▼
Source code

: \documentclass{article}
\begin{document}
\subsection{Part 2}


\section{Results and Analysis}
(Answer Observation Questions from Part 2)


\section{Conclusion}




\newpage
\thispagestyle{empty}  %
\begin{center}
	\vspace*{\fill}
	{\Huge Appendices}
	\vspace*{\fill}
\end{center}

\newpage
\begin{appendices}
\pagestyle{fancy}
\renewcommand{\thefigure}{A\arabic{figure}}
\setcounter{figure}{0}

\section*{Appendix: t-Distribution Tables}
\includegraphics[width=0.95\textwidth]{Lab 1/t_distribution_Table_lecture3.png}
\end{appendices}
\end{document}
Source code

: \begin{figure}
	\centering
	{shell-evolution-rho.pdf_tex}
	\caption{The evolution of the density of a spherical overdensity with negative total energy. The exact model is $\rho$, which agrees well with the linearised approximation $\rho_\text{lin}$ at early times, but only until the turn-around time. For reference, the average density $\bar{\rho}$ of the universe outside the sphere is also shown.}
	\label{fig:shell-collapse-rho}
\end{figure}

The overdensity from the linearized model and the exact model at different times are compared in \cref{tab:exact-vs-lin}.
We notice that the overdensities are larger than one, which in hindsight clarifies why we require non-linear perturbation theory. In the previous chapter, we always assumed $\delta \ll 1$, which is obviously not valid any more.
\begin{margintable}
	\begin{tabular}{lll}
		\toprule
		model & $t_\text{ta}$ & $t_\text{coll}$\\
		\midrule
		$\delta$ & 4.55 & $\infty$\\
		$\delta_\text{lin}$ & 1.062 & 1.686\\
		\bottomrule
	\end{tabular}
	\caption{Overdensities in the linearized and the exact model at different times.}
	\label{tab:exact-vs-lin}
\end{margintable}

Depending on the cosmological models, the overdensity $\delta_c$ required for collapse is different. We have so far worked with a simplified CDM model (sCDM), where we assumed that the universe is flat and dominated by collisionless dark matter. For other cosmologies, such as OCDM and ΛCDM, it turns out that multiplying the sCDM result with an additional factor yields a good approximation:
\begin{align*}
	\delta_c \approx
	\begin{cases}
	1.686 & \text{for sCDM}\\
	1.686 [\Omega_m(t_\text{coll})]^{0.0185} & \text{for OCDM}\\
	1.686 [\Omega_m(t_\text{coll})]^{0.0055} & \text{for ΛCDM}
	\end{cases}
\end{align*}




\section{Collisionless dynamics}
▲
▶ [Assignment]:
Exact copies of all the entries above should be returned.

▶ [Written response]:
Source code

: \documentclass{article}
\begin{document}
\subsection{Part 2}


\section{Results and Analysis}
(Answer Observation Questions from Part 2)


\section{Conclusion}




\newpage
\thispagestyle{empty}  %
\begin{center}
	\vspace*{\fill}
	{\Huge Appendices}
	\vspace*{\fill}
\end{center}

\newpage
\begin{appendices}
\pagestyle{fancy}
\renewcommand{\thefigure}{A\arabic{figure}}
\setcounter{figure}{0}

\section*{Appendix: t-Distribution Tables}
\includegraphics[width=0.95\textwidth]{Lab 1/t_distribution_Table_lecture3.png}
\end{appendices}
\end{document}
Source code

: \begin{figure}
	\centering
	{shell-evolution-rho.pdf_tex}
	\caption{The evolution of the density of a spherical overdensity with negative total energy. The exact model is $\rho$, which agrees well with the linearised approximation $\rho_\text{lin}$ at early times, but only until the turn-around time. For reference, the average density $\bar{\rho}$ of the universe outside the sphere is also shown.}
	\label{fig:shell-collapse-rho}
\end{figure}

The overdensity from the linearized model and the exact model at different times are compared in \cref{tab:exact-vs-lin}.
We notice that the overdensities are larger than one, which in hindsight clarifies why we require non-linear perturbation theory. In the previous chapter, we always assumed $\delta \ll 1$, which is obviously not valid any more.
\begin{margintable}
	\begin{tabular}{lll}
		\toprule
		model & $t_\text{ta}$ & $t_\text{coll}$\\
		\midrule
		$\delta$ & 4.55 & $\infty$\\
		$\delta_\text{lin}$ & 1.062 & 1.686\\
		\bottomrule
	\end{tabular}
	\caption{Overdensities in the linearized and the exact model at different times.}
	\label{tab:exact-vs-lin}
\end{margintable}

Depending on the cosmological models, the overdensity $\delta_c$ required for collapse is different. We have so far worked with a simplified CDM model (sCDM), where we assumed that the universe is flat and dominated by collisionless dark matter. For other cosmologies, such as OCDM and ΛCDM, it turns out that multiplying the sCDM result with an additional factor yields a good approximation:
\begin{align*}
	\delta_c \approx
	\begin{cases}
	1.686 & \text{for sCDM}\\
	1.686 [\Omega_m(t_\text{coll})]^{0.0185} & \text{for OCDM}\\
	1.686 [\Omega_m(t_\text{coll})]^{0.0055} & \text{for ΛCDM}
	\end{cases}
\end{align*}




\section{Collisionless dynamics}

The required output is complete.